Where are we?

WHERE ARE WE? (see the special announcement following this blog)

Part 3: We are wandering in a wilderness of our own making.

According to the Bible the people of Israel, the descendants of Abraham, Isaac and Jacob, were stuck in the desert for 40 years, during which the Lord provided them with ‘food from heaven’, manna. During those wandering days the manna was only good for one day, except on the Sabbath when miraculously, it lasted for 48 hours. Those Israelis with an inclination to trade and profit- not an unusual trait among these folk – got a bum deal. If they gathered a bit more than needed for their own family intending to sell it later to the lazy fellows who had not picked up enough for themselves, this effort would misfire as speculation in food proved impossible. The Lord ordained that all manna, being essential food and not a commodity, could not be sold for a profit. Does that mean that holding back food for later gain is a sin? Yes. It is equally true is that robbing food off its nutritional value, for the single motive of profit, is a sin as well.

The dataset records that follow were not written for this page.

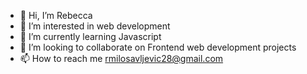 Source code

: - 👋 Hi, I’m Rebecca
- 👀 I’m interested in web development
- 🌱 I’m currently learning Javascript
- 💞️ I’m looking to collaborate on Frontend web development projects
- 📫 How to reach me rmilosavljevic28@gmail.com

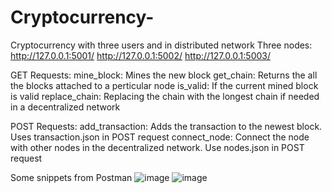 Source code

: # Cryptocurrency-
Cryptocurrency with three users and in distributed network
Three nodes:
http://127.0.0.1:5001/
http://127.0.0.1:5002/
http://127.0.0.1:5003/

GET Requests:
mine_block: Mines the new block
get_chain: Returns the all the blocks attached to a perticular node
is_valid: If the current mined block is valid
replace_chain: Replacing the chain with the longest chain if needed in a decentralized network



POST Requests:
add_transaction: Adds the transaction to the newest block. Uses transaction.json in POST request
connect_node: Connect the node with other nodes in the decentralized network. Use nodes.json in POST request


Some snippets from Postman
![image](https://user-images.githubusercontent.com/26459890/122520353-1e952d80-d031-11eb-9048-035747bb5608.png)
![image](https://user-images.githubusercontent.com/26459890/122520419-32409400-d031-11eb-9a3c-dc1ef28bf094.png)


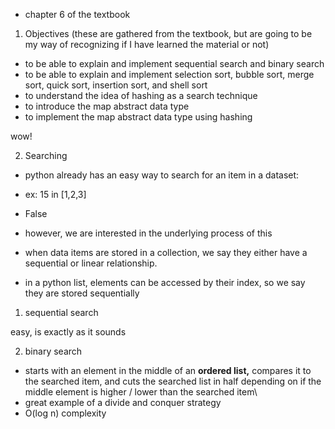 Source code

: - chapter 6 of the textbook

1. Objectives (these are gathered from the textbook, but are going to be my way of recognizing if I have learned the material or not)
 - to be able to explain and implement sequential search and binary search
 - to be able to explain and implement selection sort, bubble sort, merge sort, quick sort, insertion sort, and shell sort
 - to understand the idea of hashing as a search technique
 - to introduce the map abstract data type
 - to implement the map abstract data type using hashing

 wow!

 2. Searching

 - python already has an easy way to search for an item in a dataset:
 - ex: 15 in [1,2,3]
  - False
 - however, we are interested in the underlying process of this

 - when data items are stored in a collection, we say they either have a sequential or linear relationship.
 - in a python list, elements can be accessed by their index, so we say they are stored sequentially

  1. sequential search

  easy, is exactly as it sounds

  2. binary search

   - starts with an element in the middle of an **ordered list,** compares it to the searched item, and cuts the searched list in half depending on if the middle element is higher / lower than the searched item\
   - great example of a divide and conquer strategy
   - O(log n) complexity
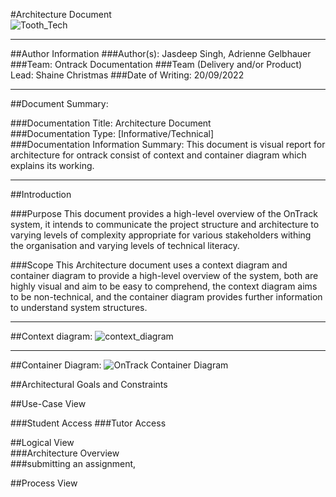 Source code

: #Architecture Document  
![Tooth_Tech](https://user-images.githubusercontent.com/110685225/191164124-c9e36722-378e-496c-8984-59b4ff6fd1db.png)

---
##Author Information
###Author(s): Jasdeep Singh, Adrienne Gelbhauer
###Team: Ontrack Documentation
###Team (Delivery and/or Product) Lead: Shaine Christmas
###Date of Writing: 20/09/2022


---
##Document Summary: 

###Documentation Title: 
Architecture Document  
###Documentation Type:
 [Informative/Technical]  
###Documentation Information Summary: 
This document is visual report for architecture for ontrack consist of context and container diagram which explains its working.

---




##Introduction

###Purpose
This document provides a high-level overview of the OnTrack system, it intends to communicate the project structure and architecture to varying levels of complexity appropriate for various stakeholders withing the organisation and varying levels of technical literacy.  


###Scope
This Architecture document uses a context diagram and container diagram to provide a high-level overview of the system, both are highly visual and aim to be easy to comprehend, the context diagram aims to be non-technical, and the container diagram provides further information to understand system structures.  

--- 

##Context diagram:
![context_diagram](https://user-images.githubusercontent.com/110685225/191164865-672927d8-7f16-47f4-865f-4a413bd249ab.png)


---
##Container Diagram:
![OnTrack Container Diagram](https://user-images.githubusercontent.com/110685225/191168107-472c363d-2007-4409-81d5-6bd5800639c4.png)


##Architectural Goals and Constraints 
 
 
##Use-Case View  

###Student Access
###Tutor Access


##Logical View  
###Architecture Overview  
###submitting an assignment,  
 
##Process View  
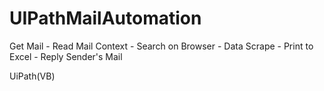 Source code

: # UIPathMailAutomation
Get Mail - Read Mail Context - Search on Browser - Data Scrape - Print to Excel - Reply Sender's Mail 

UiPath(VB)
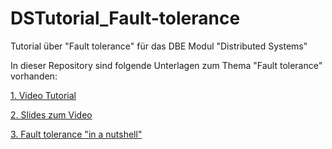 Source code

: # DSTutorial_Fault-tolerance
Tutorial über "Fault tolerance" für das DBE Modul "Distributed Systems"

In dieser Repository sind folgende Unterlagen zum Thema "Fault tolerance" vorhanden:

[1. Video Tutorial](https://youtu.be/FKF7G_vu-LQ)

[2. Slides zum Video](https://github.com/digitalhhz/DSTutorial_Fault-tolerance/blob/master/Fault%20Tolerance_Pr%C3%A4si.pdf)

[3. Fault tolerance "in a nutshell"](https://github.com/digitalhhz/DSTutorial_Fault-tolerance/blob/master/InfoSheet_Fault%20Tolerance.pdf)



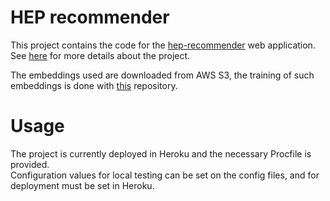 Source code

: # HEP recommender

This project contains the code for the [hep-recommender](https://www.hep-recommender.com) web application.
See [here](https://celis.github.io/personal/recommender/gensim/python/aws/flask/2020/02/20/hep-recommender.html) for more details about the project.

The embeddings used are downloaded from AWS S3, the training of
such embeddings is done with [this](https://github.com/celis/hep-recommender) repository.

# Usage

The project is currently deployed in Heroku and the necessary Procfile is provided.    
Configuration values for local testing can be set on the config files, and for deployment must be set in Heroku. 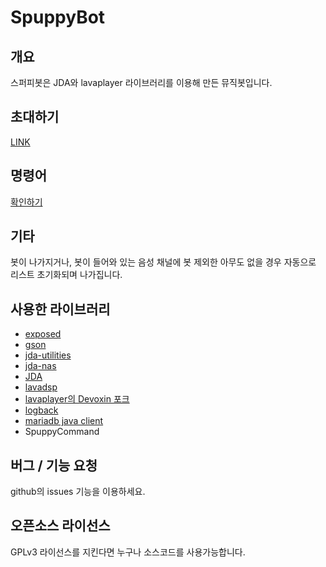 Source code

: # SpuppyBot
## 개요
스퍼피봇은 JDA와 lavaplayer 라이브러리를 이용해 만든 뮤직봇입니다.
## 초대하기
[LINK](https://discordapp.com/api/oauth2/authorize?client_id=439755380785152000&permissions=0&scope=bot)

## 명령어
[확인하기](http://spuppy.ml/spuppybot/help/)

## 기타
봇이 나가지거나, 봇이 들어와 있는 음성 채널에 봇 제외한 아무도 없을 경우 자동으로 리스트 초기화되며 나가집니다.

## 사용한 라이브러리
* [exposed](https://github.com/JetBrains/Exposed)
* [gson](https://github.com/google/gson)
* [jda-utilities](https://github.com/JDA-Applications/JDA-Utilities)
* [jda-nas](https://github.com/sedmelluq/jda-nas) 
* [JDA](https://github.com/DV8FromTheWorld/JDA)
* [lavadsp](https://github.com/natanbc/lavadsp)
* [lavaplayer의 Devoxin 포크](https://github.com/Devoxin/lavaplayer)
* [logback](http://logback.qos.ch/)
* [mariadb java client](https://mariadb.com/kb/en/about-mariadb-connector-j/)
* SpuppyCommand

## 버그 / 기능 요청
github의 issues 기능을 이용하세요. 

## 오픈소스 라이선스
GPLv3 라이선스를 지킨다면 누구나 소스코드를 사용가능합니다.
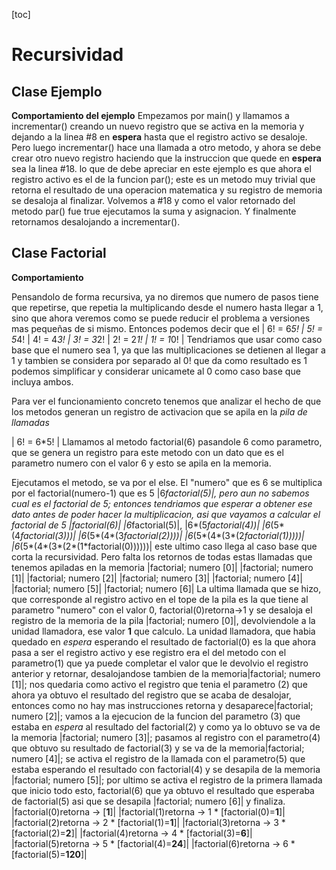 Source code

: [toc]
# Recursividad
## Clase Ejemplo
**Comportamiento del ejemplo**
Empezamos por main() y llamamos a incrementar() creando un nuevo registro 
que se activa en la memoria y dejando a la linea #8 en **espera** hasta que
el registro activo se desaloje. Pero luego incrementar() hace una llamada
a otro metodo, y ahora se debe crear otro nuevo registro haciendo que la 
instruccion que quede en **espera** sea la linea #18. lo que de debe apreciar
en este ejemplo es que ahora el registro activo es el de la funcion par(); este
es un metodo muy trivial que retorna el resultado de una operacion matematica y 
su registro de memoria se desaloja al finalizar. Volvemos a #18 y como el valor 
retornado del metodo par() fue true ejecutamos la suma y asignacion.
Y finalmente retornamos desalojando a incrementar().    

## Clase Factorial
**Comportamiento**

Pensandolo de forma recursiva, ya no diremos que numero de pasos tiene que 
repetirse, que repetia la multiplicando desde el numero hasta llegar a 1,
sino que ahora veremos como se puede reducir el problema a versiones mas 
pequeñas de si mismo. Entonces podemos decir que el | 6! = 6*5! | 5! = 5*4! |
4! = 4*3! | 3! = 3*2! | 2! = 2*1! | 1! = 1*0! | 
Tendriamos que usar como caso base que el numero sea 1, ya que las
multiplicaciones se detienen al llegar a 1 y tambien se considera por separado
al 0! que da como resultado es 1 podemos simplificar y considerar unicamete
al 0 como caso base que incluya ambos.

Para ver el funcionamiento concreto tenemos que analizar el hecho de que los 
metodos generan un registro de activacion que se apila en la *pila de llamadas*
 
| 6! = 6*5! |
Llamamos al metodo factorial(6) pasandole 6 como parametro, que se genera un 
registro para este metodo con un dato que es el parametro numero con el valor 6
y esto se apila en la memoria. 

Ejecutamos el metodo, se va por el else. El "numero" que es 6 se multiplica 
por el factorial(numero-1) que es 5 |6*factorial(5)|, pero aun no sabemos cual es el factorial
de 5; entonces tendriamos que esperar a obtener ese dato antes de poder hacer 
la multiplicacion, asi que vayamos a calcular el factorial de 5 
|factorial(6)|
|6*factorial(5)|,
|6*(5*factorial(4))| 
|6*(5*(4*factorial(3)))| 
|6*(5*(4*(3*factorial(2))))|
|6*(5*(4*(3*(2*factorial(1)))))|
|6*(5*(4*(3*(2*(1*factorial(0))))))| 
este ultimo caso llega al caso base que corta la recursividad. Pero falta los
retornos de todas estas llamadas que tenemos apiladas en la memoria
|factorial; numero [0]|
|factorial; numero [1]|
|factorial; numero [2]|
|factorial; numero [3]|
|factorial; numero [4]|
|factorial; numero [5]|
|factorial; numero [6]|
La ultima llamada que se hizo, que corresponde al registro activo en el tope
de la pila es la que tiene al parametro "numero" con el valor 0, factorial(0)retorna->1 y se 
desaloja el registro de la memoria de la pila |factorial; numero [0]|, devolviendole a la unidad 
llamadora, ese valor **1** que calculo. La unidad llamadora, que habia quedado en *espera* 
esperando el resultado de factorial(0) es la que ahora pasa a ser el registro activo y ese
registro era el del metodo con el parametro(1) que ya puede completar el valor que le devolvio
el registro anterior y retornar, desalojandose tambien de la memoria|factorial; numero [1]|;
nos quedaria como activo el registro que tenia el parametro (2) que ahora ya obtuvo el resultado
del registro que se acaba de desalojar, entonces como no hay mas instrucciones retorna y
desaparece|factorial; numero [2]|; vamos a la ejecucion de la funcion del parametro (3) que 
estaba en *espera* al resultado del factorial(2) y como ya lo obtuvo se va de la memoria
|factorial; numero [3]|; pasamos al registro con el parametro(4) que obtuvo su resultado de
factorial(3) y se va de la memoria|factorial; numero [4]|; se activa el registro de la llamada
con el parametro(5) que estaba esperando el resultado con factorial(4) y se desapila de la
memoria |factorial; numero [5]|; por ultimo se activa el registro de la primera llamada que
inicio todo esto, factorial(6) que ya obtuvo el resultado que esperaba de factorial(5) asi que
se desapila |factorial; numero [6]| y finaliza.
|factorial(0)retorna -> 				 [**1**]|
|factorial(1)retorna -> 1 * [factorial(0)=**1**]|
|factorial(2)retorna -> 2 * [factorial(1)=**1**]|
|factorial(3)retorna -> 3 * [factorial(2)=**2**]|
|factorial(4)retorna -> 4 * [factorial(3)=**6**]|
|factorial(5)retorna -> 5 * [factorial(4)=**24**]|
|factorial(6)retorna -> 6 * [factorial(5)=**120**]|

Today we, like the people of Israel, also dwell in the desert, one of our own making. We have fashioned a world that is increasingly unfit for all living creatures, plants, animals, and us humans as well, God’s Kingdom to come. By growing and distorting the food the way we do, we are becoming self-consumers: cannibals in other words.

That needs an explanation.

Thanks to intensive land use through mining, road building, city construction, vacuuming the oceans, tar-sand extraction, and especially land-clearing, we humans have appropriated major portions of the globe for our exclusive use at the expense of everything else, and have made the earth largely unfit for organic cultivation. By mainly relying on chemicals to grow crops we are destroying the very basis of life, leaving little or no space for the non-human world. Don’t get fooled by the package: by all appearance our planet still looks OK. It’s the invisibles, the air, water and soil that hide the contamination.

Scientists have a name for the total amount of plant mass originally available, our total budget for life. They call it the planet’s “primary productivity,” which was 100 percent ‘in the beginning.’ There have been two efforts to figure out how that productivity is spent, one by a group at Stanford University, the other an independent accounting by the biologist Stuart Pimm. Both concluded about a decade ago, that we humans, a single species among millions, consumed about 40 percent of Earth’s primary productivity, 40 percent of all there is. Now, thanks to fracking, the Fukushima disaster in Japan, the rise of China as an industrial power, the never-ending global forests clearing and fires, overgrazing, ocean depleting and the ever higher pollution, a rapid increase in Primary Productivity is occurring: it could now easily be more than 45 percent. This simple number may explain why the current extinction rate is 1,000 times that which existed before human domination of the planet. We, the 7 billion plus of us raping plunderers,  have simply stolen the food, the habitat, the soil, air, water from all other creatures, all deserving an equal portion to live, in the process distorting our own habitat.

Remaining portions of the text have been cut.